Abstract

Introduction: Right ventricular dysfunction (RVD) limits survival in heart failure (HF). Besides pulmonary hypertension (PH), load-independent mechanisms may contribute to RVD. In experimental PH, loss of myocardial capillary density (rarefaction) was implicated in the faster decline of RV function. Hypothesis: To elucidate the role of rarefaction in development of RVD in HFrEF. Methods: We examined RV fractional area change (RV FAC%) prior heart Tx (median -57 days) in 124 consecutive HTx candidates (non-LVAD) and harvested RV free wall at HTx from patients in the bottom (Q1: 10-17%) and top (Q4: 32-42%) quartiles of pre-HTx RV FAC%. As controls (Con), we obtained RV samples from 20 unused heart donors. Quantitative histomorphometry and mRNA gene expression were studied. Results: HF (65% non-ischemic) and Con were matched by similar age, gender and BMI. HF patients had larger and more dysfunctional RV (RVD1 46 vs 32 mm, p<0.001, RV FAC 25±10%). Compared to Con, RV from HF displayed significant upregulation of genes for PDK4 (Pyruvate Dehydrogenase Kinase4), NPPA (Natriuretic peptide A), BDH1 (β-OH-butyrate dehydrogenase), and downregulation of MYH6 (Myosin Heavy Chain 6). In HF vs Con, RV CM diameter was increased (25±6 vs 15±4 μm, p<0.001), but RV capillary density was lower (939±474 vs 1457±670 n/mm -2 , p=0.007), even if adjusted to CM diameter (39 vs 102 mm -1 , p=0.0005) or area (Fig).

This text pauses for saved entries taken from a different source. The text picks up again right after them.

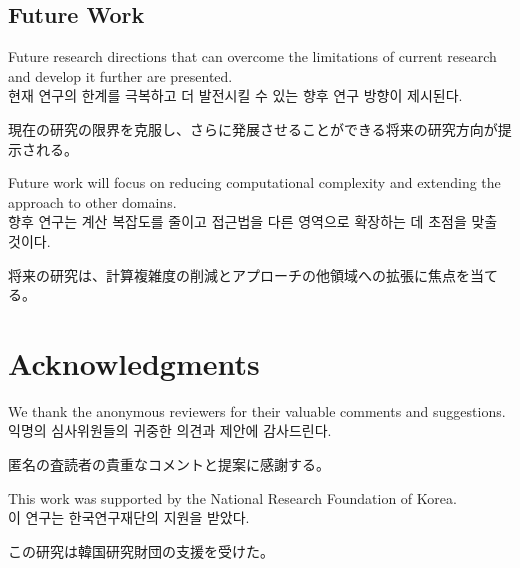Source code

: \documentclass[preprint,12pt]{elsarticle}
\begin{document}
\subsection{Future Work}
Future research directions that can overcome the limitations of current research and develop it further are presented. \\
현재 연구의 한계를 극복하고 더 발전시킬 수 있는 향후 연구 방향이 제시된다. \\
\begin{CJK}{UTF8}{min}
現在の研究の限界を克服し、さらに発展させることができる将来の研究方向が提示される。
\end{CJK}

Future work will focus on reducing computational complexity and extending the approach to other domains. \\
향후 연구는 계산 복잡도를 줄이고 접근법을 다른 영역으로 확장하는 데 초점을 맞출 것이다. \\
\begin{CJK}{UTF8}{min}
将来の研究は、計算複雑度の削減とアプローチの他領域への拡張に焦点を当てる。
\end{CJK}

\section*{Acknowledgments}
We thank the anonymous reviewers for their valuable comments and suggestions. \\
익명의 심사위원들의 귀중한 의견과 제안에 감사드린다. \\
\begin{CJK}{UTF8}{min}
匿名の査読者の貴重なコメントと提案に感謝する。
\end{CJK}

This work was supported by the National Research Foundation of Korea. \\
이 연구는 한국연구재단의 지원을 받았다. \\
\begin{CJK}{UTF8}{min}
この研究は韓国研究財団の支援を受けた。
\end{CJK}



\end{document}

HF patients from Q1 and Q4 RV FAC differed by higher PH (mPA 37 vs 31 mmHg, p=0.01), larger RV size (48 vs 43 mm, p=0.01) and higher PCWP (27 vs 22, p=0.002), but there was no difference in capillary density (unadjusted or per CM diameter/area, Fig) or gene expression profile, HF etiology or comorbidities. Conclusions: Compared to Con, RV of HF patients shows reduced capillary density, metabolic and myofilament remodeling. Yet, HF patients with lower RV FAC% do not differ from those with less impaired RV function, suggesting that capillary rarefaction per se does not explain progression of RVD in HF.